Ferguson Decision

Christian leaders in Ferguson have urged protesters to stay peaceful and have opened their churches as sanctuaries after the Michael Brown decision.

The entire world has been watching with dismay as anger erupts in Ferguson. The recent announcement by the grand jury that Darren Wilson, the police officer who shot and killed teenager Michael Brown in August of this year, will not be indicted has been met with sadness and anger. Riots have broken out since the Monday night announcement, and they extend beyond Ferguson into New York, Boston, Los Angeles, and all across the nation. However, key members of the community in Ferguson have been urging rioters to return home peacefully: the pastors of the Ferguson churches.

In Ferguson, a group called the Interfaith Partnership, which is made up of more than twenty faith traditions, has issued a joint statement, which urges “As we seek meaningful change and healing, we pray for understanding of the pain of others.” The Archbishop of St Louis, Robert Carlson, has been leading prayer meetings during the protests in Ferguson and has asked protesters to try to remain calm: “I implore each of you: Choose peace! Reject any false and empty hope that violence will solve problems. Violence only creates more violence. Let’s work for a better, stronger, more holy community – one founded upon respect for each other, respect for life, and our shared responsibility for the common good.

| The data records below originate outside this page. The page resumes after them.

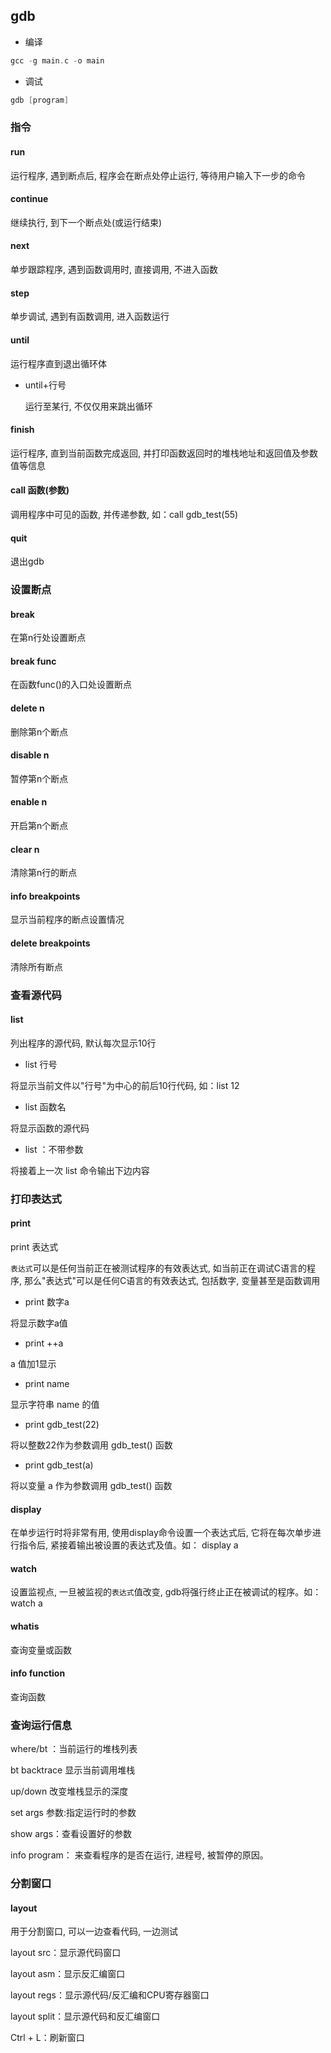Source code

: <!--
 * @Description: 
 * @Version: 1.0
 * @Author: DaLao
 * @Email: dalao_li@163.com
 * @Date: 2022-03-12 22:41:18
 * @LastEditors: DaLao
 * @LastEditTime: 2022-09-11 18:27:38
-->

## gdb


- 编译

```c
gcc -g main.c -o main
```

- 调试

```c
gdb [program]
```


### 指令


#### run

运行程序, 遇到断点后, 程序会在断点处停止运行, 等待用户输入下一步的命令


#### continue

继续执行, 到下一个断点处(或运行结束)


#### next

单步跟踪程序, 遇到函数调用时, 直接调用, 不进入函数


#### step

单步调试, 遇到有函数调用, 进入函数运行


#### until

运行程序直到退出循环体

- until+行号

    运行至某行, 不仅仅用来跳出循环


#### finish

运行程序, 直到当前函数完成返回, 并打印函数返回时的堆栈地址和返回值及参数值等信息


#### call 函数(参数)

调用程序中可见的函数, 并传递参数, 如：call gdb_test(55)


#### quit

退出gdb


### 设置断点


#### break

在第n行处设置断点


#### break func

在函数func()的入口处设置断点


#### delete n

删除第n个断点


#### disable n

暂停第n个断点


#### enable n

开启第n个断点


#### clear n

清除第n行的断点


#### info breakpoints

显示当前程序的断点设置情况


#### delete breakpoints

清除所有断点



### 查看源代码


#### list

列出程序的源代码, 默认每次显示10行

- list 行号

将显示当前文件以"行号"为中心的前后10行代码, 如：list 12


- list 函数名

将显示函数的源代码


- list ：不带参数

将接着上一次 list 命令输出下边内容



### 打印表达式


#### print 

print 表达式

`表达式`可以是任何当前正在被测试程序的有效表达式, 如当前正在调试C语言的程序, 那么"表达式"可以是任何C语言的有效表达式, 包括数字, 变量甚至是函数调用


- print 数字a

将显示数字a值

- print ++a

a 值加1显示


- print name

显示字符串 name 的值


- print gdb_test(22)

将以整数22作为参数调用 gdb_test() 函数


- print gdb_test(a)

将以变量 a 作为参数调用 gdb_test() 函数


#### display

在单步运行时将非常有用, 使用display命令设置一个表达式后, 它将在每次单步进行指令后, 紧接着输出被设置的表达式及值。如： display a


#### watch

设置监视点, 一旦被监视的`表达式`值改变, gdb将强行终止正在被调试的程序。如： watch a

#### whatis

查询变量或函数


#### info function

查询函数



### 查询运行信息

where/bt ：当前运行的堆栈列表

bt backtrace 显示当前调用堆栈

up/down 改变堆栈显示的深度

set args 参数:指定运行时的参数

show args：查看设置好的参数

info program： 来查看程序的是否在运行, 进程号, 被暂停的原因。


### 分割窗口


#### layout

用于分割窗口, 可以一边查看代码, 一边测试

layout src：显示源代码窗口

layout asm：显示反汇编窗口

layout regs：显示源代码/反汇编和CPU寄存器窗口

layout split：显示源代码和反汇编窗口

Ctrl + L：刷新窗口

Many expected riots in Ferguson, regardless of the decision of the grand jury, but the fact that the police officer will not be charged seems to have exacerbated and intensified the riots across the country. Churches in Ferguson are now being declared safe houses and sanctuaries, so that those who wish to remain safe from the rioters have somewhere to go. Government and police officials are joining in the pastors’ calls for calm and peace.